• Work to be completed
The task for the listing below is to write out exactly the lines starting at the one containing "1. Create a" and ending at the one containing "I've been working", both included. Pictures are to be omitted.

• Provided records
--------------------------------

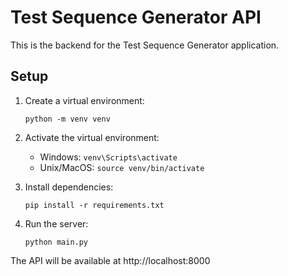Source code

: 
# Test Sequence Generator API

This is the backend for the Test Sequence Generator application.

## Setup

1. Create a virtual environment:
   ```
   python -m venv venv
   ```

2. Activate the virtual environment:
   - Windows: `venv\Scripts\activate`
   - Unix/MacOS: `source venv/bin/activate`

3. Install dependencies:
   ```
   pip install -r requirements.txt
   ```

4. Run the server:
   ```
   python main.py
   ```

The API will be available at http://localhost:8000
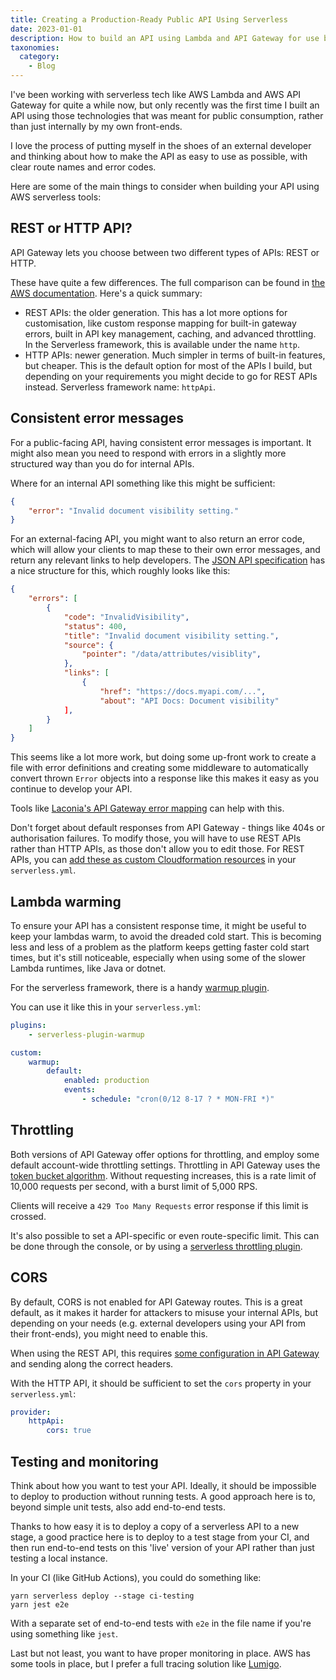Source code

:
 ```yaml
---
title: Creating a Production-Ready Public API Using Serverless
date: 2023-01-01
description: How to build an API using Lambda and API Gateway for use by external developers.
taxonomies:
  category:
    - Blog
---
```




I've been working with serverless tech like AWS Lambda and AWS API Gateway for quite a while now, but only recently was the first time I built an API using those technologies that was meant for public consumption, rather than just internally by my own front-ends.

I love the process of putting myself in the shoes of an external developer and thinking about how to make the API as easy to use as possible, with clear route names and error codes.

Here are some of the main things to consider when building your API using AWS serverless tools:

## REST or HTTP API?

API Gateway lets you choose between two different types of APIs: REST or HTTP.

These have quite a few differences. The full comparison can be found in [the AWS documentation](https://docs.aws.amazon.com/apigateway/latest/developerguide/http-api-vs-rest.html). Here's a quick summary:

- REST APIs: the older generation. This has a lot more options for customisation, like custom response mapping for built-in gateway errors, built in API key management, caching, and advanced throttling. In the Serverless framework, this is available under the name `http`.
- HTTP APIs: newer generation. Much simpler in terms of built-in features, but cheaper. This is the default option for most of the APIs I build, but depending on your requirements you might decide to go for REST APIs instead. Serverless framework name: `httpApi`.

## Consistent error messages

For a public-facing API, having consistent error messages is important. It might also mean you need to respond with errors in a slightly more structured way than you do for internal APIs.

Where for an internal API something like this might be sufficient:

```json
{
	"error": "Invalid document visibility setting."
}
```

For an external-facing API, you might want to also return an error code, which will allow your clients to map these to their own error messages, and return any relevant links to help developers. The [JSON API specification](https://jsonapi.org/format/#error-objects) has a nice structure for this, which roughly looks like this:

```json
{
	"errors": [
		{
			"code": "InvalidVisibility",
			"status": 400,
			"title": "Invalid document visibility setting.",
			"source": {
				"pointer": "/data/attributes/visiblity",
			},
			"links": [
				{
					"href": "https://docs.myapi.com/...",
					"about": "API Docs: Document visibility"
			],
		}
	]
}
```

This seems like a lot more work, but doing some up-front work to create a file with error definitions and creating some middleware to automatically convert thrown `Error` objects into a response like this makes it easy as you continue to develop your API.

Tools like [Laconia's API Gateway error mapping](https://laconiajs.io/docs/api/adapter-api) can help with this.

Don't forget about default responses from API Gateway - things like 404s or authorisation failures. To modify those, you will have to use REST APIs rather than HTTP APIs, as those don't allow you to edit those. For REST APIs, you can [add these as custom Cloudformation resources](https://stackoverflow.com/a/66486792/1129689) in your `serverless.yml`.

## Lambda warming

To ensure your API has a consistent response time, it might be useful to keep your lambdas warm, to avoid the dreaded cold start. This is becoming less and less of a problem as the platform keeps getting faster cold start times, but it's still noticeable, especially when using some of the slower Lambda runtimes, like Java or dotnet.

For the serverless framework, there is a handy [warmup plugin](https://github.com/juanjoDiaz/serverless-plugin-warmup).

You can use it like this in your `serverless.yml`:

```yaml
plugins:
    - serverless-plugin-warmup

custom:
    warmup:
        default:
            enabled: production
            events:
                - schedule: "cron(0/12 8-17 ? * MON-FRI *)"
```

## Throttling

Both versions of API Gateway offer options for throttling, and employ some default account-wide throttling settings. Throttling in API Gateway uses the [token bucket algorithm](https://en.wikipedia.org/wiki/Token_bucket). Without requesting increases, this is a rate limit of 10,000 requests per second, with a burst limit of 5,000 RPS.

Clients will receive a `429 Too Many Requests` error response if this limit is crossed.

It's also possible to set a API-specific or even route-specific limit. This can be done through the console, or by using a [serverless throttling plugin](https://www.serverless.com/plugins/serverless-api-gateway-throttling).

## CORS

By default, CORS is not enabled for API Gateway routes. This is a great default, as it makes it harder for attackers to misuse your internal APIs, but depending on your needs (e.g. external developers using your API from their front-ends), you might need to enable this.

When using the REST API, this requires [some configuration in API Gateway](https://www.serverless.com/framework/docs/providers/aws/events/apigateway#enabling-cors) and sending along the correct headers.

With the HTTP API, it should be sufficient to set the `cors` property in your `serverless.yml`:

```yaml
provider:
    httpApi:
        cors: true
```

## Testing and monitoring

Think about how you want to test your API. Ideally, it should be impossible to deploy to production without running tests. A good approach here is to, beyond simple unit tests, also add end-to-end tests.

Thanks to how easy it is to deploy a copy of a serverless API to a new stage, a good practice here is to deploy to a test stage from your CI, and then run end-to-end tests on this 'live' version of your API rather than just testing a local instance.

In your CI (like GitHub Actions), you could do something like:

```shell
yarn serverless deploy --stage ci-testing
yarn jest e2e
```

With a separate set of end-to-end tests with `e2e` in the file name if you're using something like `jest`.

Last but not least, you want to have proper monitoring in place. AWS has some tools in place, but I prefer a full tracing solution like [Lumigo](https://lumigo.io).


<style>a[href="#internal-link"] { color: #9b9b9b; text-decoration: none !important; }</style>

--------------------------------

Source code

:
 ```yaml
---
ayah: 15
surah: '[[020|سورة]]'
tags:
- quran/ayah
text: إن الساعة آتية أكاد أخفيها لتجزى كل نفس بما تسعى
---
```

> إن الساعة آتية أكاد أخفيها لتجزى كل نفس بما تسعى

--------------------------------

• Response to this exercise
1. Create a virtual environment:
   ```
   python -m venv venv
   ```

2. Activate the virtual environment:
   - Windows: `venv\Scripts\activate`
   - Unix/MacOS: `source venv/bin/activate`

3. Install dependencies:
   ```
   pip install -r requirements.txt
   ```

4. Run the server:
   ```
   python main.py
   ```

The API will be available at http://localhost:8000
Source code

:
 ```yaml
---
title: Creating a Production-Ready Public API Using Serverless
date: 2023-01-01
description: How to build an API using Lambda and API Gateway for use by external developers.
taxonomies:
  category:
    - Blog
---
```




I've been working with serverless tech like AWS Lambda and AWS API Gateway for quite a while now, but only recently was the first time I built an API using those technologies that was meant for public consumption, rather than just internally by my own front-ends.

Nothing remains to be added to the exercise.